Cheetah hindquarter … it's what's for dinner. For those not familiar with this strange and shaggy-looking member of the hyena family, you're looking at Hyaena brunnea – a.k.a the brown hyena. And on its menu here is a choice piece of cheetah carcass.

These elusive, nocturnal carnivores are the rarest members of the hyena family. They're also scavenging experts, covering large distances during solitary nightly excursions to sniff out carcasses using their exceptional sense of smell. 

This particular snack was probably obtained in just that way. "In all likelihood, the cheetah was killed by another large predator (a lion or leopard) and then eaten by this brown hyena," says Vincent van der Merwe, who is the cheetah metapopulation coordinator for the Carnivore Conservation Programme with South African environmental organisation Endangered Wildlife Trust. 

He explains that while lions and leopards often kill cheetahs because they see them as competition for prey, they don't feed on the carcasses afterwards – leaving the door open for opportunistic feeders like brown hyenas to snatch an easy meal.
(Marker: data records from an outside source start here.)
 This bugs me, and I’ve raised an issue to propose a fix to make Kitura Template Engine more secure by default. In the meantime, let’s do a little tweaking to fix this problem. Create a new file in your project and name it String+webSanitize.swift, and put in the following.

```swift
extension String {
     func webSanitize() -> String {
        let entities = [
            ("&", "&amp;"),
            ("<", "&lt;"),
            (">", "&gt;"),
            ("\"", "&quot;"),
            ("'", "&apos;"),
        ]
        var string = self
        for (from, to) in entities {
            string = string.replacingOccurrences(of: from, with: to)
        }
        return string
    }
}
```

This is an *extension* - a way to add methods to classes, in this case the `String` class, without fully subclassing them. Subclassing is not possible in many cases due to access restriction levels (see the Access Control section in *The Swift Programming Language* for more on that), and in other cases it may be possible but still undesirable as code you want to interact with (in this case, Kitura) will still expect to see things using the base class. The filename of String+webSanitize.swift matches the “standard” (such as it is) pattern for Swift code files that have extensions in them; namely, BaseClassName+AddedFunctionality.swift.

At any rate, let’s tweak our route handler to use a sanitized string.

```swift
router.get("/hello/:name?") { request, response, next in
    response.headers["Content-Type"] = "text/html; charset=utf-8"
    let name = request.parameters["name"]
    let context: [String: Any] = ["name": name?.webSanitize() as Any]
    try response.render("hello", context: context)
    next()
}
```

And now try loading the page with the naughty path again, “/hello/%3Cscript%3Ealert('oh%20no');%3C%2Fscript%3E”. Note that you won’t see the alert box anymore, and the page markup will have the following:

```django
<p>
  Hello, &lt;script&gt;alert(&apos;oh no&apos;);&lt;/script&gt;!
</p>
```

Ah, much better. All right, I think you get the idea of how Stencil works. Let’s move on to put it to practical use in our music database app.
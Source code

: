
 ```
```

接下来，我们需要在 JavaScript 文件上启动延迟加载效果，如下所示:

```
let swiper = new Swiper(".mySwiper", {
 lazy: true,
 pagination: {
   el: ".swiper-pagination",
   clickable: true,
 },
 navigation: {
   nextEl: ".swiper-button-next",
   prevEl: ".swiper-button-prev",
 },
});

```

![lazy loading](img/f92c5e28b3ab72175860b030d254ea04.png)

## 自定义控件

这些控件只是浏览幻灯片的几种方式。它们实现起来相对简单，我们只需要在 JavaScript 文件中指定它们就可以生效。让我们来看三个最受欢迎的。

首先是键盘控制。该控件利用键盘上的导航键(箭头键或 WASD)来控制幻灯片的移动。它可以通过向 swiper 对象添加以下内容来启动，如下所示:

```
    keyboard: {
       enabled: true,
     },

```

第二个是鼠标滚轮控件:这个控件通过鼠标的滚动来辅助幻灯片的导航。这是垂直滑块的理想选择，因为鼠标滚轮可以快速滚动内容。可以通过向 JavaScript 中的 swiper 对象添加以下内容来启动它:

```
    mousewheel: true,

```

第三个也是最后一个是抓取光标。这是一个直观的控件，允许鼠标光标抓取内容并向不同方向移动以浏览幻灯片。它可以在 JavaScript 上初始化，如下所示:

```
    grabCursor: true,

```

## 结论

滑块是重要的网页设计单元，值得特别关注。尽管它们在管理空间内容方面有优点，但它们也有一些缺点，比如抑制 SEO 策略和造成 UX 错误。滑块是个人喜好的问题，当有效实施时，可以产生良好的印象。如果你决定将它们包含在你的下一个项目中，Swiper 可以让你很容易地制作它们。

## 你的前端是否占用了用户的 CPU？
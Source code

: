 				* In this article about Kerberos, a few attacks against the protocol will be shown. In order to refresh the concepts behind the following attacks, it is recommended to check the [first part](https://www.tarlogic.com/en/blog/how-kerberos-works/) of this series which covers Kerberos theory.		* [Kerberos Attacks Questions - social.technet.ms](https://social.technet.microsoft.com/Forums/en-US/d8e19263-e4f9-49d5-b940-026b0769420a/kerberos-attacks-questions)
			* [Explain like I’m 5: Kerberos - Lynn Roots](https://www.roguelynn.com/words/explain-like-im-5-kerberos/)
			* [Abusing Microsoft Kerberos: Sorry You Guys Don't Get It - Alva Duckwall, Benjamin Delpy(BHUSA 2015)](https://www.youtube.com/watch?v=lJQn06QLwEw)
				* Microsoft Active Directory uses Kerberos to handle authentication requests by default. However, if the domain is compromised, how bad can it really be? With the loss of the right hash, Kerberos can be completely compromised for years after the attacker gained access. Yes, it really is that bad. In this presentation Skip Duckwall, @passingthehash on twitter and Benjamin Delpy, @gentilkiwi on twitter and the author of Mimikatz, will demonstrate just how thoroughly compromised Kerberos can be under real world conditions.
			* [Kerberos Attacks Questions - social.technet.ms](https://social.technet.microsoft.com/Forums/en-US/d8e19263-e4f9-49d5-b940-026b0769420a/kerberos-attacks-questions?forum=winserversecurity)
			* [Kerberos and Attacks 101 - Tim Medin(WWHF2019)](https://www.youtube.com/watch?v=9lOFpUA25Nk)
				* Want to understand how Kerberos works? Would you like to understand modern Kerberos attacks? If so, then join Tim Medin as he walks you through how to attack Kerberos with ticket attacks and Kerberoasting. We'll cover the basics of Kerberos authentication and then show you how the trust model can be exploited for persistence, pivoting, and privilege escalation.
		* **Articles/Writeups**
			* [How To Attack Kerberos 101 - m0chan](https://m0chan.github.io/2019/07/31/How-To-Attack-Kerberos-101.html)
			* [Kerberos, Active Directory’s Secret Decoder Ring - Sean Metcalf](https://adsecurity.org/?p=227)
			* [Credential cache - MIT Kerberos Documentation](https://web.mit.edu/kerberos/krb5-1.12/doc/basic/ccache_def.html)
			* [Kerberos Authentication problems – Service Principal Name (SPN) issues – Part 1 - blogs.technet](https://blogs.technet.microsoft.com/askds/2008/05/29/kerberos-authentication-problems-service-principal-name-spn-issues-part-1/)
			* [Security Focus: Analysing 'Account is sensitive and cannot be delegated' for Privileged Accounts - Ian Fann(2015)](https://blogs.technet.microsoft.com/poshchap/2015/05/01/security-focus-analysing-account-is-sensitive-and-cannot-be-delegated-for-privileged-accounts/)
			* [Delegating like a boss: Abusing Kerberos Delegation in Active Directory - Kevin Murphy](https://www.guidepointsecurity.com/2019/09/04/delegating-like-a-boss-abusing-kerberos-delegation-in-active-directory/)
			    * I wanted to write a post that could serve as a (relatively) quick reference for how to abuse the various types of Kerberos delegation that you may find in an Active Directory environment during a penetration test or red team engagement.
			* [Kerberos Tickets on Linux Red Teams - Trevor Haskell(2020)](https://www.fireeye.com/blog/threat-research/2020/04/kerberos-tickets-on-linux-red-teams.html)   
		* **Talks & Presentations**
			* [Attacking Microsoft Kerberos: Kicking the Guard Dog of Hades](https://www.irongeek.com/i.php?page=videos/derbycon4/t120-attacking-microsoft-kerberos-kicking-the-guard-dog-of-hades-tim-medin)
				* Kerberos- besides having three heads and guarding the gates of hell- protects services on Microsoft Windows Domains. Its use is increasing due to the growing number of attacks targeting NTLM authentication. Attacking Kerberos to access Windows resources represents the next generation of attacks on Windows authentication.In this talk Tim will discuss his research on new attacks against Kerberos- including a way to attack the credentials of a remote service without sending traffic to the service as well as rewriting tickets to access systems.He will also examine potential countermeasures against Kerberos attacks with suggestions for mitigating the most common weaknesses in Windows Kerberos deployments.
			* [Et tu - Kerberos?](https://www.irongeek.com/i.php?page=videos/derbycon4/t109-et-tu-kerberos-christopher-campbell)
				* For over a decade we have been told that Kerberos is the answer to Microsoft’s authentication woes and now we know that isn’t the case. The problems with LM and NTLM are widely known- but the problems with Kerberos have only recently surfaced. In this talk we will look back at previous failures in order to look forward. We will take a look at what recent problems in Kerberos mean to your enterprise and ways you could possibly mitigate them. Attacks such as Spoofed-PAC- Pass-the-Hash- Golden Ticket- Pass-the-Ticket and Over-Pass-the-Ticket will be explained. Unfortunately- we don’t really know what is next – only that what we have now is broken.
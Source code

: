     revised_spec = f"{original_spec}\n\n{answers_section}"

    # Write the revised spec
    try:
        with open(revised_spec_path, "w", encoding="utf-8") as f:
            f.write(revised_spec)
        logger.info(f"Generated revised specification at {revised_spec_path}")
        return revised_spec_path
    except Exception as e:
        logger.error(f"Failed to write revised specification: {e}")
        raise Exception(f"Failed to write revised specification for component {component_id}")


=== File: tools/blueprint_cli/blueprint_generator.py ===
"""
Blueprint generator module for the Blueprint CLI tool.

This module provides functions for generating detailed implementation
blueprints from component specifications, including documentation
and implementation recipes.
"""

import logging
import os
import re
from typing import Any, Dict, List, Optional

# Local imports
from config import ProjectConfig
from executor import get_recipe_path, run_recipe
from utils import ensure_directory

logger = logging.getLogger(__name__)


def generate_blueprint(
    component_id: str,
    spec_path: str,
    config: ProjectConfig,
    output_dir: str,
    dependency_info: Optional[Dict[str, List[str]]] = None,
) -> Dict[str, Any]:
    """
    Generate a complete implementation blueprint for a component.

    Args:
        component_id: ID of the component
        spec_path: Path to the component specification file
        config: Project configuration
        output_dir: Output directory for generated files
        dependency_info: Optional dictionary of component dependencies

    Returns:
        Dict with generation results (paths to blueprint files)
Brown hyenas are also known for being quite aggressive in their scavenging work, often challenging other carnivores and appropriating their loot.  

But van der Merwe rules out the possibility that the brown hyena could have attacked and killed the cheetah on its own. "Brown hyenas regularly chase cheetahs off their kills but I don’t know of a single incident where a brown hyena has actually killed an adult cheetah. However, it is well known that brown hyenas are responsible for a considerable proportion of cheetah cub mortalities," he adds.  

The larger spotted hyena, on the other hand, is quite capable of taking on an adult cheetah. "Spotted hyenas can actually kill and then also feed on the cheetahs afterwards," says van der Merwe.